* **What is required**: Everything in the records must be reproduced exactly, except for the pictures.
[Start of Attachment]
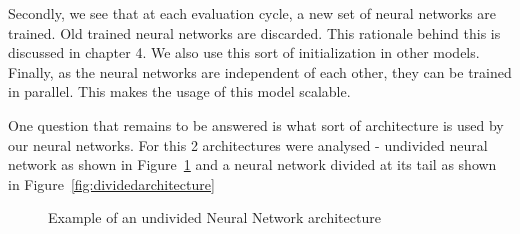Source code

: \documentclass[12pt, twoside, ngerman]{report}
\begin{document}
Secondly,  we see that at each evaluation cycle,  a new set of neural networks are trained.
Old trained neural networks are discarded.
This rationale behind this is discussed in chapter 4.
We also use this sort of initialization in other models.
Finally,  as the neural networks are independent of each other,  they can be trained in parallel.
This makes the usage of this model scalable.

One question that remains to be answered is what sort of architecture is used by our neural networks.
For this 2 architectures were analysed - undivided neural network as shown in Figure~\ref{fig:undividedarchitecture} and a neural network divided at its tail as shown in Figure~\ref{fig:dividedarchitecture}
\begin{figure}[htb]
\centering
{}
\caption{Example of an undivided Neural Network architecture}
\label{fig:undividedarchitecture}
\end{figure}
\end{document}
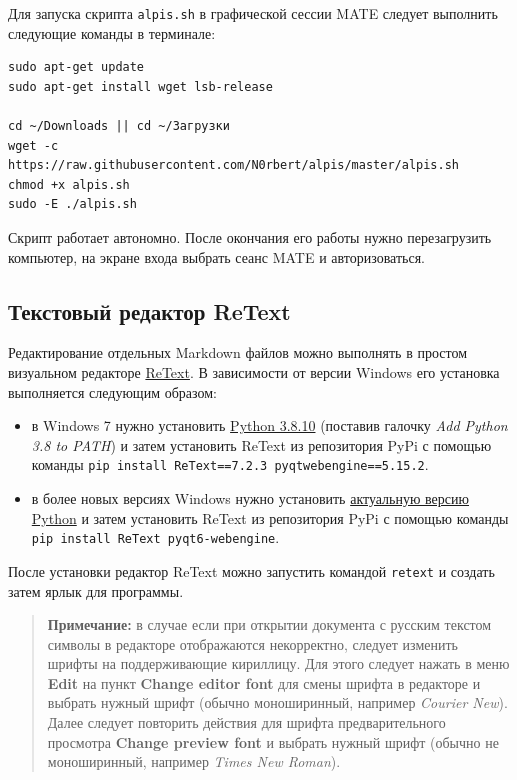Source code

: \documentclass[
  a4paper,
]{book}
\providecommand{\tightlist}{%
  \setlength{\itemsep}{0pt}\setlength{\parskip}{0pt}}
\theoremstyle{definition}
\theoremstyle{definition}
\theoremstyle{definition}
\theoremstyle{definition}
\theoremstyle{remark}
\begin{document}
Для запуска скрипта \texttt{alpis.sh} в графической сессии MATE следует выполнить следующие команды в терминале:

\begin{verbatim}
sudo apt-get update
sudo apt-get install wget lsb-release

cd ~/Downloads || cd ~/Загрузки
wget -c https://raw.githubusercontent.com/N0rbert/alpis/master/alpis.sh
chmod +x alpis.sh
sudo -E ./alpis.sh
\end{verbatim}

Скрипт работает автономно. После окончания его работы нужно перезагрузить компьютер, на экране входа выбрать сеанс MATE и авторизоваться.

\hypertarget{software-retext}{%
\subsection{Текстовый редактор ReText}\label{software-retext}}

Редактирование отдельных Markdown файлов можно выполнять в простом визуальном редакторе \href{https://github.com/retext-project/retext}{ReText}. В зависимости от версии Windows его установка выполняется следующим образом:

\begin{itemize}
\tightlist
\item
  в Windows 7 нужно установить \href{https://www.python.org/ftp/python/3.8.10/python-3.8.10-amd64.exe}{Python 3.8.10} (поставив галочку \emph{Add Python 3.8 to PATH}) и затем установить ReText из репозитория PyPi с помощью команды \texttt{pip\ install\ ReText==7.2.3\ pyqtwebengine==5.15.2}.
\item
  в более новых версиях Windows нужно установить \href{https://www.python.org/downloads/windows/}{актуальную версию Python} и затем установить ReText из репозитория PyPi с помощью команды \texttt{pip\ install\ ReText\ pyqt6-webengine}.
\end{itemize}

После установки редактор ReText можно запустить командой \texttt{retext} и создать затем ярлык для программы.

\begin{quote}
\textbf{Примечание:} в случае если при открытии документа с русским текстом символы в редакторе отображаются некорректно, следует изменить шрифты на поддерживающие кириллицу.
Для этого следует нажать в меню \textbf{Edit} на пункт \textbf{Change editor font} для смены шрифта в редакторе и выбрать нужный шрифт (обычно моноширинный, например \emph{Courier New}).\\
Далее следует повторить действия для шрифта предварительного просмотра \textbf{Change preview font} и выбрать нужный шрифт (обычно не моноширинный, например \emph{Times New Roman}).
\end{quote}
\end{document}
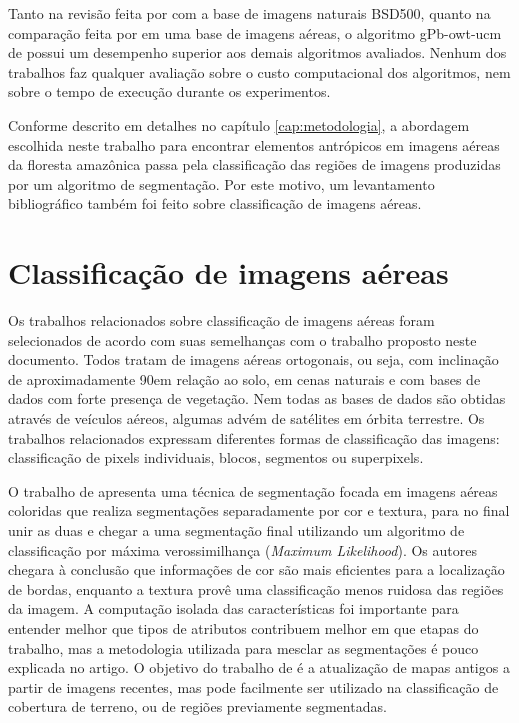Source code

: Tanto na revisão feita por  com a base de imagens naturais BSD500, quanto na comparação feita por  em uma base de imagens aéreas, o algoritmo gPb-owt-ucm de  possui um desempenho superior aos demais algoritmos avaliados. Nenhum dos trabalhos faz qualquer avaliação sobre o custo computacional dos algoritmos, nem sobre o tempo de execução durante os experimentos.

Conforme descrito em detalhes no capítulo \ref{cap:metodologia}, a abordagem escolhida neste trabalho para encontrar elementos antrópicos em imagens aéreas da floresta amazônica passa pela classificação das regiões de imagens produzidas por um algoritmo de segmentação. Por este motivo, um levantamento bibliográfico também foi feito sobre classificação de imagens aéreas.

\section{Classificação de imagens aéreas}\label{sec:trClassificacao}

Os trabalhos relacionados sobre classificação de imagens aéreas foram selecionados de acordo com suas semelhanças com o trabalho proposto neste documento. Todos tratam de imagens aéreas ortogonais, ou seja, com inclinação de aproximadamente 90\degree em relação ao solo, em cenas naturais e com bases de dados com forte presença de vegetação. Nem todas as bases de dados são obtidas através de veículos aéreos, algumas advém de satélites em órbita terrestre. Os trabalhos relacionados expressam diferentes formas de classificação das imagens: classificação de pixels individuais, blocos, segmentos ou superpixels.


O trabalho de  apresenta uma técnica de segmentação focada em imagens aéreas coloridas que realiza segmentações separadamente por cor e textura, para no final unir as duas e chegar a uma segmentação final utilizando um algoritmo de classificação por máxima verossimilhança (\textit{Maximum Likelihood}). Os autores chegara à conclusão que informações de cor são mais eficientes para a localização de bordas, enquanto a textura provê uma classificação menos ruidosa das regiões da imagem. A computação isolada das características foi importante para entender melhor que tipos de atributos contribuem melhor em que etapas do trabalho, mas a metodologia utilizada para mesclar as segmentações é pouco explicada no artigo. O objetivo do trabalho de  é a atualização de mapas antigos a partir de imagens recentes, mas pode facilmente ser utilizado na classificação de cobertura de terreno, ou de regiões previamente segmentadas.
[End of Attachment]
* **Output for this exercise**:
Source code

: \documentclass[12pt, twoside, ngerman]{report}
\begin{document}
Secondly,  we see that at each evaluation cycle,  a new set of neural networks are trained.
Old trained neural networks are discarded.
This rationale behind this is discussed in chapter 4.
We also use this sort of initialization in other models.
Finally,  as the neural networks are independent of each other,  they can be trained in parallel.
This makes the usage of this model scalable.

One question that remains to be answered is what sort of architecture is used by our neural networks.
For this 2 architectures were analysed - undivided neural network as shown in Figure~\ref{fig:undividedarchitecture} and a neural network divided at its tail as shown in Figure~\ref{fig:dividedarchitecture}
\begin{figure}[htb]
\centering
{}
\caption{Example of an undivided Neural Network architecture}
\label{fig:undividedarchitecture}
\end{figure}
\end{document}
Source code

: \documentclass[
  a4paper,
]{book}
\providecommand{\tightlist}{%
  \setlength{\itemsep}{0pt}\setlength{\parskip}{0pt}}
\theoremstyle{definition}
\theoremstyle{definition}
\theoremstyle{definition}
\theoremstyle{definition}
\theoremstyle{remark}
\begin{document}
Для запуска скрипта \texttt{alpis.sh} в графической сессии MATE следует выполнить следующие команды в терминале:

\begin{verbatim}
sudo apt-get update
sudo apt-get install wget lsb-release

cd ~/Downloads || cd ~/Загрузки
wget -c https://raw.githubusercontent.com/N0rbert/alpis/master/alpis.sh
chmod +x alpis.sh
sudo -E ./alpis.sh
\end{verbatim}

Скрипт работает автономно. После окончания его работы нужно перезагрузить компьютер, на экране входа выбрать сеанс MATE и авторизоваться.

\hypertarget{software-retext}{%
\subsection{Текстовый редактор ReText}\label{software-retext}}

Редактирование отдельных Markdown файлов можно выполнять в простом визуальном редакторе \href{https://github.com/retext-project/retext}{ReText}. В зависимости от версии Windows его установка выполняется следующим образом:

\begin{itemize}
\tightlist
\item
  в Windows 7 нужно установить \href{https://www.python.org/ftp/python/3.8.10/python-3.8.10-amd64.exe}{Python 3.8.10} (поставив галочку \emph{Add Python 3.8 to PATH}) и затем установить ReText из репозитория PyPi с помощью команды \texttt{pip\ install\ ReText==7.2.3\ pyqtwebengine==5.15.2}.
\item
  в более новых версиях Windows нужно установить \href{https://www.python.org/downloads/windows/}{актуальную версию Python} и затем установить ReText из репозитория PyPi с помощью команды \texttt{pip\ install\ ReText\ pyqt6-webengine}.
\end{itemize}

После установки редактор ReText можно запустить командой \texttt{retext} и создать затем ярлык для программы.

\begin{quote}
\textbf{Примечание:} в случае если при открытии документа с русским текстом символы в редакторе отображаются некорректно, следует изменить шрифты на поддерживающие кириллицу.
Для этого следует нажать в меню \textbf{Edit} на пункт \textbf{Change editor font} для смены шрифта в редакторе и выбрать нужный шрифт (обычно моноширинный, например \emph{Courier New}).\\
Далее следует повторить действия для шрифта предварительного просмотра \textbf{Change preview font} и выбрать нужный шрифт (обычно не моноширинный, например \emph{Times New Roman}).
\end{quote}
\end{document}
Source code

: Tanto na revisão feita por  com a base de imagens naturais BSD500, quanto na comparação feita por  em uma base de imagens aéreas, o algoritmo gPb-owt-ucm de  possui um desempenho superior aos demais algoritmos avaliados. Nenhum dos trabalhos faz qualquer avaliação sobre o custo computacional dos algoritmos, nem sobre o tempo de execução durante os experimentos.

Conforme descrito em detalhes no capítulo \ref{cap:metodologia}, a abordagem escolhida neste trabalho para encontrar elementos antrópicos em imagens aéreas da floresta amazônica passa pela classificação das regiões de imagens produzidas por um algoritmo de segmentação. Por este motivo, um levantamento bibliográfico também foi feito sobre classificação de imagens aéreas.

\section{Classificação de imagens aéreas}\label{sec:trClassificacao}

Os trabalhos relacionados sobre classificação de imagens aéreas foram selecionados de acordo com suas semelhanças com o trabalho proposto neste documento. Todos tratam de imagens aéreas ortogonais, ou seja, com inclinação de aproximadamente 90\degree em relação ao solo, em cenas naturais e com bases de dados com forte presença de vegetação. Nem todas as bases de dados são obtidas através de veículos aéreos, algumas advém de satélites em órbita terrestre. Os trabalhos relacionados expressam diferentes formas de classificação das imagens: classificação de pixels individuais, blocos, segmentos ou superpixels.


O trabalho de  apresenta uma técnica de segmentação focada em imagens aéreas coloridas que realiza segmentações separadamente por cor e textura, para no final unir as duas e chegar a uma segmentação final utilizando um algoritmo de classificação por máxima verossimilhança (\textit{Maximum Likelihood}). Os autores chegara à conclusão que informações de cor são mais eficientes para a localização de bordas, enquanto a textura provê uma classificação menos ruidosa das regiões da imagem. A computação isolada das características foi importante para entender melhor que tipos de atributos contribuem melhor em que etapas do trabalho, mas a metodologia utilizada para mesclar as segmentações é pouco explicada no artigo. O objetivo do trabalho de  é a atualização de mapas antigos a partir de imagens recentes, mas pode facilmente ser utilizado na classificação de cobertura de terreno, ou de regiões previamente segmentadas.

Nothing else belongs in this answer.